During what might have just been the hottest week of the year in Yerevan, Armenia, I had the opportunity to attend the 19th annual Golden Apricot International Film Festival (GAIFF), what many have called the largest film festival in the Caucasus region. It’s been five months, and I’m still reflecting on my experience.
It had been two years since the pandemic cast its shadow and the world seemed to stop moving, and three years since I left the US for Armenia. When the pandemic hit back in 2020, FF2 – which had been exclusively covering women filmmakers up until that point – continued its work from home. But as the months dragged on and movie theaters stayed closed, we realized we’d have to adapt our content to a world that seemed to exist more and more online.
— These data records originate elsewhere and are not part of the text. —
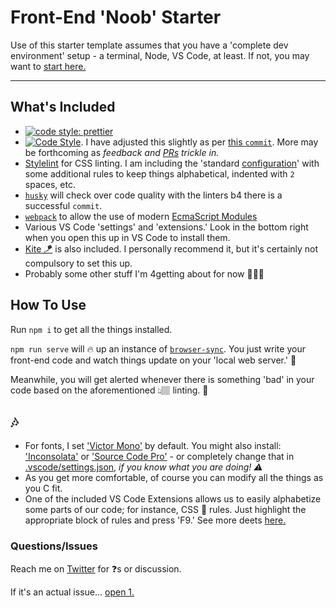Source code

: # Front-End 'Noob' Starter

Use of this starter template assumes that you have a 'complete dev environment' setup - a terminal, Node, VS Code, at least. If not, you may want to [start here.](https://www.notion.so/codefinity/Setting-up-a-Local-Dev-Environment-for-JS-02a4e9f4a30043d3a8e7d109be3448f4)

---

## What's Included

- [![code style: prettier](https://img.shields.io/badge/code_style-prettier-ff69b4.svg?style=flat-square)](https://github.com/prettier/prettier)
- [![Code Style](https://badgen.net/badge/code%20style/airbnb/ff5a5f?icon=airbnb)](https://github.com/airbnb/javascript). I have adjusted this slightly as per [this `commit`](https://github.com/manavm1990/node-starter/commit/ff1ed419d3ed411683b404b1cc6e221c859b0d33). More may be forthcoming as _feedback and [PRs](https://github.com/swic-cis-177/mt-project-studentloganbutler/pulls) trickle in._
- [Stylelint](https://stylelint.io/) for CSS linting. I am including the 'standard [configuration](https://stylelint.io/user-guide/configure)' with some additional rules to keep things alphabetical, indented with `2` spaces, etc.
- [`husky`](https://www.npmjs.com/package/husky) will check over code quality with the linters b4 there is a successful `commit`.
- [`webpack`](https://www.npmjs.com/package/webpack) to allow the use of modern [EcmaScript Modules](https://hacks.mozilla.org/2018/03/es-modules-a-cartoon-deep-dive/)
- Various VS Code 'settings' and 'extensions.' Look in the bottom right when you open this up in VS Code to install them.
- [Kite 🪁](https://www.kite.com/javascript/) is also included. I personally recommend it, but it's certainly not compulsory to set this up.
- Probably some other stuff I'm 4getting about for now 🤷🏽‍♂️

## How To Use

Run `npm i` to get all the things installed.

`npm run serve` will 🔥 up an instance of [`browser-sync`](https://browsersync.io/). You just write your front-end code and watch things update on your 'local web server.' 🦄

Meanwhile, you will get alerted whenever there is something 'bad' in your code based on the aforementioned 👆🏽 linting. 🦄

## 🎶

- For fonts, I set ['Victor Mono'](https://rubjo.github.io/victor-mono/) by default. You might also install: ['Inconsolata'](https://fonts.google.com/specimen/Inconsolata) or ['Source Code Pro'](https://fonts.google.com/specimen/Source+Code+Pro) - or completely change that in [.vscode/settings.json](/.vscode/settings.json), _if you know what you are doing! ⚠️_
- As you get more comfortable, of course you can modify all the things as you C fit.
- One of the included VS Code Extensions allows us to easily alphabetize some parts of our code; for instance, CSS 💄 rules. Just highlight the appropriate block of rules and press 'F9.' See more deets [here.](https://marketplace.visualstudio.com/items?itemName=Tyriar.sort-lines)

### Questions/Issues

Reach me on [Twitter](https://twitter.com/GoCodeFinity) for ❓s or discussion.

If it's an actual issue... [open 1.](https://github.com/manavm1990/node-starter/issues)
Now, we’ve diversified our subjects, covering women artists across all mediums, but I sometimes miss those days of film festivals and movie screenings in brick and mortar theaters.
The Golden Apricot International Film Festival
Established in 2004, the Golden Apricot International Film Festival was named for the Armenian apricot, prunus armeniaca, which is so loved in Armenia that its color is featured on the country’s flag. During Soviet times, the Armenian SSR was a filmmaking hub. After the collapse of the USSR, lack of funding paired with geopolitical turmoil would leave its film industry – along with a number of other industries – to stagnate.
GAIFF was one of several initiatives that would not only celebrate Armenian filmmakers, but introduce its audiences to other films from around the world.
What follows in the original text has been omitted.